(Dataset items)
---+---
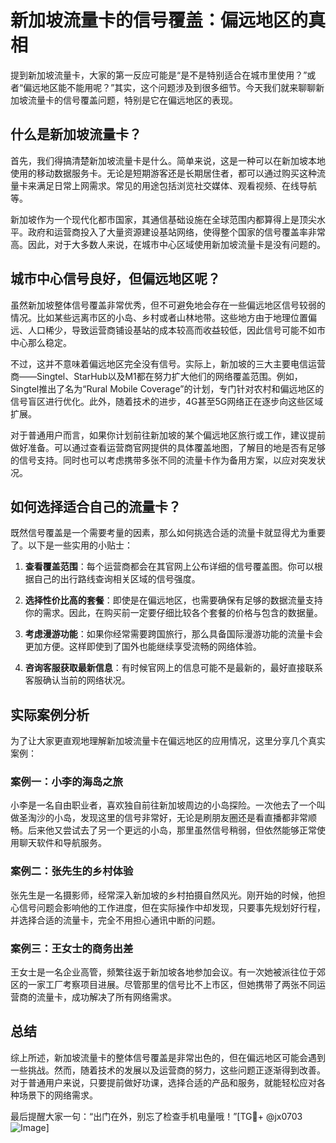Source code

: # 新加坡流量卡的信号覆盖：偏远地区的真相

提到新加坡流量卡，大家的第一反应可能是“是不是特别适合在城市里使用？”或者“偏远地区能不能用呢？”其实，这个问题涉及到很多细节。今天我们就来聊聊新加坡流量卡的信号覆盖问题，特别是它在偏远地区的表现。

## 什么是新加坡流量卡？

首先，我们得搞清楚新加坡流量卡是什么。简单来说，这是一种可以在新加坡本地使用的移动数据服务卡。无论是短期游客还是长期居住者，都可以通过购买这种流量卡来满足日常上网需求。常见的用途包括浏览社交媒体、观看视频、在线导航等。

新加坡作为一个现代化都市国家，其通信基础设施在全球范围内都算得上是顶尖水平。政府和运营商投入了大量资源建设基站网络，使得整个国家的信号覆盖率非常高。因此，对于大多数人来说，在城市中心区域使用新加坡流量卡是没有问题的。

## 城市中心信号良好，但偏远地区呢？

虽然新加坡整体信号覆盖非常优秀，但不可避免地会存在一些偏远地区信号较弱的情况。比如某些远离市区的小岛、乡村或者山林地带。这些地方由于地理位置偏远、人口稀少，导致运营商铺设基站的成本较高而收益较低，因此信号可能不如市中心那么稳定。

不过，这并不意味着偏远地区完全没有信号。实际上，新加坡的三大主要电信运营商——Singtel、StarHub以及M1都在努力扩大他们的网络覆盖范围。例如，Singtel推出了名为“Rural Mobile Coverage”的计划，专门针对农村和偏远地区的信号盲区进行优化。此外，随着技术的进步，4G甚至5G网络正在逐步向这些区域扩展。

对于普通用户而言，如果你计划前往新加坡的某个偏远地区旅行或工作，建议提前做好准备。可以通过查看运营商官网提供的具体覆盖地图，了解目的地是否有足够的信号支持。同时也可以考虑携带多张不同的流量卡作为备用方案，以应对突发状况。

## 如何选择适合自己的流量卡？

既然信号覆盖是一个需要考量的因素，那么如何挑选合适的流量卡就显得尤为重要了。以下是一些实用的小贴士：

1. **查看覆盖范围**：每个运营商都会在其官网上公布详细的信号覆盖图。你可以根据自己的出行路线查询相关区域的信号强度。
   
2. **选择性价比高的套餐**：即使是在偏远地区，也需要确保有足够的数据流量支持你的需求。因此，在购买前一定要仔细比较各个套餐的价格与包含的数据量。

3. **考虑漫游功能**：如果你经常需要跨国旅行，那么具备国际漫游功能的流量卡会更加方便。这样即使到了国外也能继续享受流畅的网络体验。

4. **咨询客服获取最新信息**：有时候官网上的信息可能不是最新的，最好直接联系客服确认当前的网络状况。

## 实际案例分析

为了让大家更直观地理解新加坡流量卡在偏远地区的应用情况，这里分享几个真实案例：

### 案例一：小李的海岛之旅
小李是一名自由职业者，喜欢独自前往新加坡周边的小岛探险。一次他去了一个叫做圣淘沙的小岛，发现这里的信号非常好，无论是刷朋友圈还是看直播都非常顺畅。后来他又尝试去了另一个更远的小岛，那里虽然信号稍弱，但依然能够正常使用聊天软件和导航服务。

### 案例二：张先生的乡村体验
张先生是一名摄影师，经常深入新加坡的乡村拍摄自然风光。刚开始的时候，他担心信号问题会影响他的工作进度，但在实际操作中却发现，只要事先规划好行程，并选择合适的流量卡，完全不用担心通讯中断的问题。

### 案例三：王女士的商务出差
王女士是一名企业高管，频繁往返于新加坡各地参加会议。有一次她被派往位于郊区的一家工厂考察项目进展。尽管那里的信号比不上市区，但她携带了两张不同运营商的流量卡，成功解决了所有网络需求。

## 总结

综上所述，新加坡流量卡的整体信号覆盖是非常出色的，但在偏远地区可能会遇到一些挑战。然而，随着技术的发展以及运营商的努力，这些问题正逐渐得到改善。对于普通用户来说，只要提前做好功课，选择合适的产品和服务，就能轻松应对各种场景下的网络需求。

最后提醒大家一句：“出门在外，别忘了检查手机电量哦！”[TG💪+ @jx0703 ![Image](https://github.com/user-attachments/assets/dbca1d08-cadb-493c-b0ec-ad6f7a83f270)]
---+---
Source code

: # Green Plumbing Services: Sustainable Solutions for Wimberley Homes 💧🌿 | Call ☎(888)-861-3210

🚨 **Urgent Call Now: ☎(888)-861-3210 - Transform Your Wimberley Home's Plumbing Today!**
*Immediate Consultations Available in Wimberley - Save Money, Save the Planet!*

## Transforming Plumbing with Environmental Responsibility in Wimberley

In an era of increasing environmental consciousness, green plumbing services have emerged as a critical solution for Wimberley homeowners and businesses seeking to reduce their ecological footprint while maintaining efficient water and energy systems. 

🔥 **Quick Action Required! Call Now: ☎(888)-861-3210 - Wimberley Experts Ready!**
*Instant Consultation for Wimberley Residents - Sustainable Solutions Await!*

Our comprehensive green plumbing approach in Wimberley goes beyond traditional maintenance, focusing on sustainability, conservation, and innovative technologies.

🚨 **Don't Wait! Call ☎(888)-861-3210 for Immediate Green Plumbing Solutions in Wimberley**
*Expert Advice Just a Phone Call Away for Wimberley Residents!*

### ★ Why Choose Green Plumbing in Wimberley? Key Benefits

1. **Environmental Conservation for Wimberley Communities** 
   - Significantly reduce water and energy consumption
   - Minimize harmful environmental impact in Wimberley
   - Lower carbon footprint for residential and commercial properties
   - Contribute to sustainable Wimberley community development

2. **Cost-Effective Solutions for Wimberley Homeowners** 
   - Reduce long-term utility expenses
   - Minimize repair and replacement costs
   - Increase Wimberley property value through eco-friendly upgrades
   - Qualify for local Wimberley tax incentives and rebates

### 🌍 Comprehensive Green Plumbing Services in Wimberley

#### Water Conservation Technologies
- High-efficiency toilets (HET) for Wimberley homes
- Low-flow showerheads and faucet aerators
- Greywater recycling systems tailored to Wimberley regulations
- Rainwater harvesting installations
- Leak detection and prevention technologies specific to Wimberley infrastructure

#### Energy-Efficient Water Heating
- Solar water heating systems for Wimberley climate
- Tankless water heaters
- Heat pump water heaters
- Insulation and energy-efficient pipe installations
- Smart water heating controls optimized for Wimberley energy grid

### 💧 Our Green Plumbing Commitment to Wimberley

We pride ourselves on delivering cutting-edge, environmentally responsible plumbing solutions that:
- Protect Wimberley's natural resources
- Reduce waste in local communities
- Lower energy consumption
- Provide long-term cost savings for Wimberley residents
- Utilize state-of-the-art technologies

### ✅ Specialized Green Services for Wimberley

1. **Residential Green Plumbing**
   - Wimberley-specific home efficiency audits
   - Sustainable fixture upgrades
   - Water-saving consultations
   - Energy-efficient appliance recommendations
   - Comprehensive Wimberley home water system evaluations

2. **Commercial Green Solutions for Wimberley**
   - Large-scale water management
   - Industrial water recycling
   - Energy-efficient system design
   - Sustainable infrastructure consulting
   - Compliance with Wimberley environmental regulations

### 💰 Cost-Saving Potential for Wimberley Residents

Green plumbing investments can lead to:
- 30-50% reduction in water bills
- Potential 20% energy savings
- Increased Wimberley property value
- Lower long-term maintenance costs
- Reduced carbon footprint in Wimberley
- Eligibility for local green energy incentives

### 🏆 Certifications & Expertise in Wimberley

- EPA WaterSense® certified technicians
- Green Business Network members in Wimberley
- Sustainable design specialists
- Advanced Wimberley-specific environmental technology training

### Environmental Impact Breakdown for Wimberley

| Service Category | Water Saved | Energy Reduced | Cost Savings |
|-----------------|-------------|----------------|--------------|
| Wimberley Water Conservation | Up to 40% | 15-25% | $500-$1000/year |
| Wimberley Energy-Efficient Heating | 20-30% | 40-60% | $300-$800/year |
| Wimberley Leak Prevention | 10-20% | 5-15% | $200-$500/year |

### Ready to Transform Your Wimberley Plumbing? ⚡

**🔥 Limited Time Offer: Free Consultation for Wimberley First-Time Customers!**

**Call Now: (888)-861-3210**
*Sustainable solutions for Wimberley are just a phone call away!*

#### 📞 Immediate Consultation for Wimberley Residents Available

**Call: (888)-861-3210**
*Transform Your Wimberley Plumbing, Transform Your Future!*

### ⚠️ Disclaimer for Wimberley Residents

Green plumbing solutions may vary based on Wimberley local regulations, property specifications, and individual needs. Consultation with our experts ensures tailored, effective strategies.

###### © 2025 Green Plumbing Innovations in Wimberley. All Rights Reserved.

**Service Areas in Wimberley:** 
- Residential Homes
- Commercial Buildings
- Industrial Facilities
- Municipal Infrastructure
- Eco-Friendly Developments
---+---
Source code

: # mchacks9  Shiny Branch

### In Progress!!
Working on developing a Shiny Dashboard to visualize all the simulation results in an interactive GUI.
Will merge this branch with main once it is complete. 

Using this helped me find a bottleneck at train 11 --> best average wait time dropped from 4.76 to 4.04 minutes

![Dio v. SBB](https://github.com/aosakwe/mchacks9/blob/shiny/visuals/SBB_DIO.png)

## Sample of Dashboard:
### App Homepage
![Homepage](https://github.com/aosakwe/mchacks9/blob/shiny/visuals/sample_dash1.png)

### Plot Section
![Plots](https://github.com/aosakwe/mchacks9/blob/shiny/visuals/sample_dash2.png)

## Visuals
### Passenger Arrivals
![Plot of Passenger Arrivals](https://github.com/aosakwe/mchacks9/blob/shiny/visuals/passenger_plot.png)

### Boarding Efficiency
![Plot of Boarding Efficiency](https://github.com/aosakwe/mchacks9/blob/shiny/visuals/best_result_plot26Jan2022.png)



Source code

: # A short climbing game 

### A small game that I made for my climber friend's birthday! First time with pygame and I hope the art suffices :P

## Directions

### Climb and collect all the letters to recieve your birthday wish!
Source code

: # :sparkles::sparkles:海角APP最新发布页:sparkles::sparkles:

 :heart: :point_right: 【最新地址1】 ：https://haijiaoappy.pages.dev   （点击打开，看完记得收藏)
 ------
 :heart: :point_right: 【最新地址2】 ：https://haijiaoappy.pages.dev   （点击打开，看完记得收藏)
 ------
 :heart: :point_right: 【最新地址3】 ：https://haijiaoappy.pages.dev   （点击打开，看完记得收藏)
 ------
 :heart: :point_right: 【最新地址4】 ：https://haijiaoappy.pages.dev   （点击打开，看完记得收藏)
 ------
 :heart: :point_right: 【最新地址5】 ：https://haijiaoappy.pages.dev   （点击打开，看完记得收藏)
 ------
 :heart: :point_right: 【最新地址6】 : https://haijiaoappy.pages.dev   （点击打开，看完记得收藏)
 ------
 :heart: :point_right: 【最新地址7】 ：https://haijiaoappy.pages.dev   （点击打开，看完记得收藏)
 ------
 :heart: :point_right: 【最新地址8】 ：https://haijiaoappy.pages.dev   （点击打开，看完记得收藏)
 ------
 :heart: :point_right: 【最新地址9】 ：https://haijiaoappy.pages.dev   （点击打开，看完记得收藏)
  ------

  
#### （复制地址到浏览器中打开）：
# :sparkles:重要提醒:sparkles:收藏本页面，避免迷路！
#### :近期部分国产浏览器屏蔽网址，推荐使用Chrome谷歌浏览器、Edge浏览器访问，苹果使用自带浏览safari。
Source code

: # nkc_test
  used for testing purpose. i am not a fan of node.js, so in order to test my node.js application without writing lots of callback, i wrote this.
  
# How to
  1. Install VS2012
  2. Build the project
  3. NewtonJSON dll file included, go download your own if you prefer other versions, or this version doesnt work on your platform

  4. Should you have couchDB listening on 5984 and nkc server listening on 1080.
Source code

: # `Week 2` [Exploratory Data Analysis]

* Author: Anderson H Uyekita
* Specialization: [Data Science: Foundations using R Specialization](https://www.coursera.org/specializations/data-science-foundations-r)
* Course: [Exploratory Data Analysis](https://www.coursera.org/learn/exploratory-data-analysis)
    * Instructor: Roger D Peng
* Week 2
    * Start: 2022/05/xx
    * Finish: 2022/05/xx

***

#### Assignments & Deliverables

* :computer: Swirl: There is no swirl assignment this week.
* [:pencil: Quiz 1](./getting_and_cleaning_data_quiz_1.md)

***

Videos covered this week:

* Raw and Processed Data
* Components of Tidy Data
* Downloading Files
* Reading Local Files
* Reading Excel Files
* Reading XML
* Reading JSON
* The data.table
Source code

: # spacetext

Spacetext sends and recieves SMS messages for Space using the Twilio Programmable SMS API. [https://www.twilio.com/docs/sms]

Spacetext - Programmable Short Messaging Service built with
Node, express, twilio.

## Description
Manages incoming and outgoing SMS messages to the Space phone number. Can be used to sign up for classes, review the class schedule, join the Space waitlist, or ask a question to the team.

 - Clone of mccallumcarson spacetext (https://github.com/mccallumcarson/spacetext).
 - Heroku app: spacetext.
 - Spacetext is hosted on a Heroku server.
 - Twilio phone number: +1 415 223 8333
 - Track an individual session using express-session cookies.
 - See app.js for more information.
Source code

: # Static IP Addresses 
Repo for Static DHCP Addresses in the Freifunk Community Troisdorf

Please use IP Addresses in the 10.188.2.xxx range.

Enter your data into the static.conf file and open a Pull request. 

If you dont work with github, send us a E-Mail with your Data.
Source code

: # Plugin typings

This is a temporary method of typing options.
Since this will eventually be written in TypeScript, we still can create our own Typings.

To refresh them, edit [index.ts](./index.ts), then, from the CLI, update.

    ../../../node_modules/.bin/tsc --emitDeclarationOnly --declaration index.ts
---+---
**The task**
Wherever "点击打开" occurs in the records above, copy the line it sits in.

**Result for this exercise**
 :heart: :point_right: 【最新地址1】 ：https://haijiaoappy.pages.dev   （点击打开，看完记得收藏)
 :heart: :point_right: 【最新地址2】 ：https://haijiaoappy.pages.dev   （点击打开，看完记得收藏)
 :heart: :point_right: 【最新地址3】 ：https://haijiaoappy.pages.dev   （点击打开，看完记得收藏)
 :heart: :point_right: 【最新地址4】 ：https://haijiaoappy.pages.dev   （点击打开，看完记得收藏)
 :heart: :point_right: 【最新地址5】 ：https://haijiaoappy.pages.dev   （点击打开，看完记得收藏)
 :heart: :point_right: 【最新地址6】 : https://haijiaoappy.pages.dev   （点击打开，看完记得收藏)
 :heart: :point_right: 【最新地址7】 ：https://haijiaoappy.pages.dev   （点击打开，看完记得收藏)
 :heart: :point_right: 【最新地址8】 ：https://haijiaoappy.pages.dev   （点击打开，看完记得收藏)
 :heart: :point_right: 【最新地址9】 ：https://haijiaoappy.pages.dev   （点击打开，看完记得收藏)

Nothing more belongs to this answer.